Two-stage filtration and process model

We then developed and validated a process model against experimental data to estimate the sugar recovery and operating cost of the SLS unit operation. A two-stage experimental filtration (following the block flow diagram in Fig. 7A) was performed to serve as a validation for a process model that estimates sugar recovery. Two liters of DDR-EH was filtered by the RCD filter, producing a retentate with 8.24 wt% insoluble solids (Table S2) from the first stage. As expected, the results show that microfiltration maintains the feed sugar concentration in the permeate and that the insoluble solids are concentrated by the filter. Note that the soluble solids pass through the membrane and have a concentration of 12.1 wt% in the permeate. We used particle size analysis across slurry samples to determine show the average size of the particles (Table S2 and Fig. S4). Particle size did not change upon filtration (permeate samples did not scatter visible light). A second filtration stage was implemented by first diluting the retentate from the first stage from 8.2 wt% insoluble solids to 3.6 wt% insoluble solids (Table S2). The diluted sample was then fed to the RCD filter to concentrate the insoluble solids to 8.5 wt%. The combined two-stage filtration achieved an overall sugar recovery of 86 wt% within the permeate.

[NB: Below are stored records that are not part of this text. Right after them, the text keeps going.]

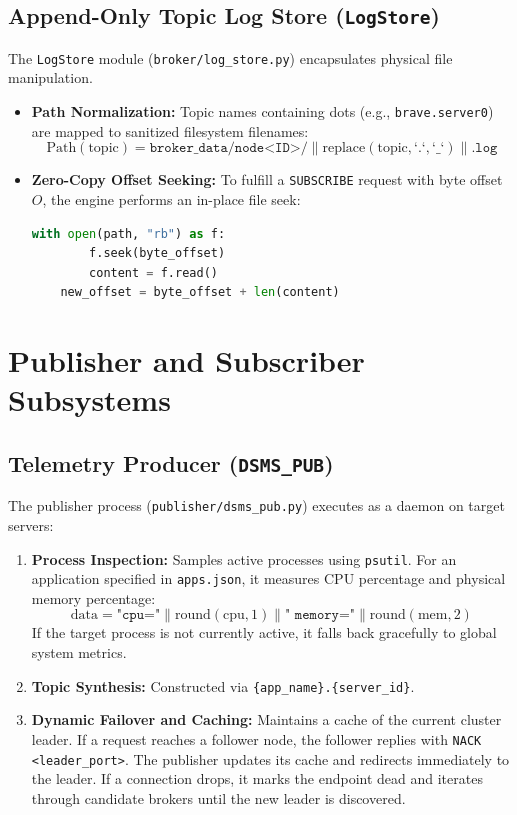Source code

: \documentclass[11pt,a4paper]{article}
\begin{document}
\subsection{Append-Only Topic Log Store (\texttt{LogStore})}
The \texttt{LogStore} module (\texttt{broker/log\_store.py}) encapsulates physical file manipulation.
\begin{itemize}[leftmargin=*]
    \item \textbf{Path Normalization:} Topic names containing dots (e.g., \texttt{brave.server0}) are mapped to sanitized filesystem filenames:
    \begin{equation}
    \text{Path}(\text{topic}) = \texttt{broker\_data/node<ID>/} \parallel \text{replace}(\text{topic}, \text{`.`}, \text{`\_`}) \parallel \texttt{.log}
    \end{equation}
    \item \textbf{Zero-Copy Offset Seeking:} To fulfill a \texttt{SUBSCRIBE} request with byte offset $O$, the engine performs an in-place file seek:
    \begin{lstlisting}[language=Python]
    with open(path, "rb") as f:
        f.seek(byte_offset)
        content = f.read()
    new_offset = byte_offset + len(content)
    \end{lstlisting}
\end{itemize}

\section{Publisher and Subscriber Subsystems}
\label{sec:pubsub}

\subsection{Telemetry Producer (\texttt{DSMS\_PUB})}
The publisher process (\texttt{publisher/dsms\_pub.py}) executes as a daemon on target servers:
\begin{enumerate}[leftmargin=*]
    \item \textbf{Process Inspection:} Samples active processes using \texttt{psutil}. For an application specified in \texttt{apps.json}, it measures CPU percentage and physical memory percentage:
    \begin{equation}
    \text{data} = \texttt{"cpu="} \parallel \text{round}(\text{cpu}, 1) \parallel \texttt{" memory="} \parallel \text{round}(\text{mem}, 2)
    \end{equation}
    If the target process is not currently active, it falls back gracefully to global system metrics.
    \item \textbf{Topic Synthesis:} Constructed via \texttt{\{app\_name\}.\{server\_id\}}.
    \item \textbf{Dynamic Failover and Caching:} Maintains a cache of the current cluster leader. If a request reaches a follower node, the follower replies with \texttt{NACK <leader\_port>}. The publisher updates its cache and redirects immediately to the leader. If a connection drops, it marks the endpoint dead and iterates through candidate brokers until the new leader is discovered.
\end{enumerate}
\end{document}
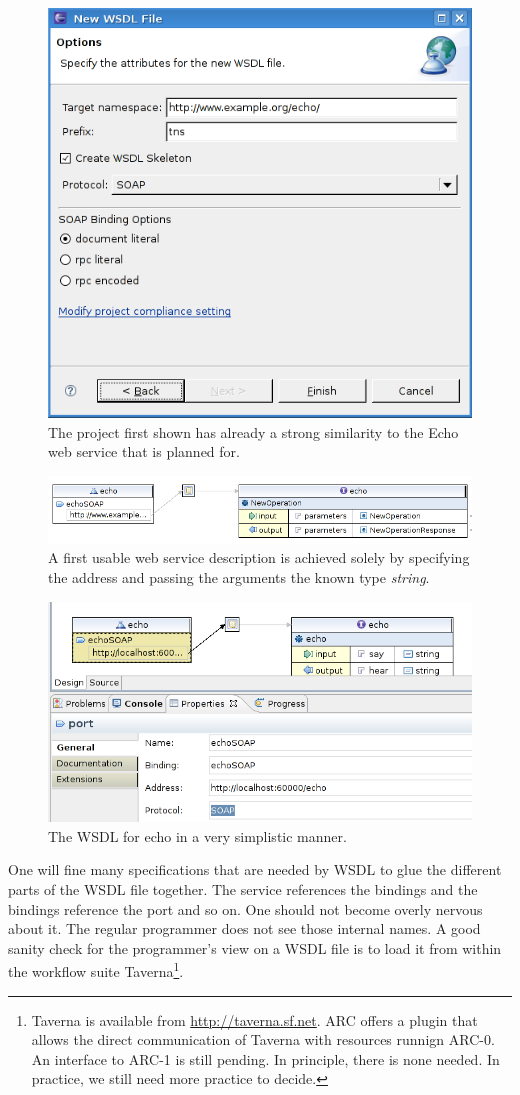 \begin{figure}
\includegraphics[width=.4\columnwidth]{wsdl_defaultSettings.png}
\caption{The project first shown has already a strong similarity to the Echo
web service that is planned for.}
\end{figure}

\begin{figure}
\includegraphics[width=.4\columnwidth]{wsdl_defaultProject.png}
\caption{A first usable web service description is achieved solely by
specifying the address and passing the arguments the known type
\textit{string}.}
\end{figure}

\begin{figure}
\includegraphics[width=.4\columnwidth]{wsdl_EchoSimplest.png}
\caption{The WSDL for echo in a very simplistic manner.}
\label{fig:simpleEchoService}
\end{figure}

One will fine many specifications that are needed by WSDL to glue the different
parts of the WSDL file together. The service references the bindings and the
bindings reference the port and so on. One should not become overly nervous
about it. The regular programmer does not see those internal names. A good
sanity check for the programmer's view on a WSDL file is to load it from within
the workflow suite Taverna\footnote{Taverna is available from
\url{http://taverna.sf.net}. ARC offers a plugin that allows the direct
communication of Taverna with resources runnign ARC-0. An interface to ARC-1
is still pending. In principle, there is none needed. In practice, we still need
more practice to decide.}.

image file: d4gc04533e-f7.tif
Fig. 7 (A) A block flow diagram of the modeled two-stage filtration system. The microfiltration (MF) stages clarify the hydrolysate to generate an insoluble solids-free stream that contains sugars and other soluble compounds. Downstream of filtration, a multi-effect evaporator is used to concentrate the sugars to 500 g L−1 for downstream use. (B) Operating expenses (OPEX) breakdown associated with the two-stage SLS process including evaporation costs at 12 wt% insoluble solids in the retentate slurry and 95% sugar recovery. The two major cost contributors are the evaporation unit (37.6%) – attributed to the energy used to evaporate water from the permeate, and the membrane cost (23.0%) – attributed to the membrane replacement costs due to wear. (C) A heatmap showing the sugar recovery as a function of wash water flow rate and operating % insoluble solids content. 95% sugar recovery is shown in the lightest two colors in the top right of the figure. (D) A heatmap showing the total OPEX of the process as a function of wash water flow and operating % insoluble solids.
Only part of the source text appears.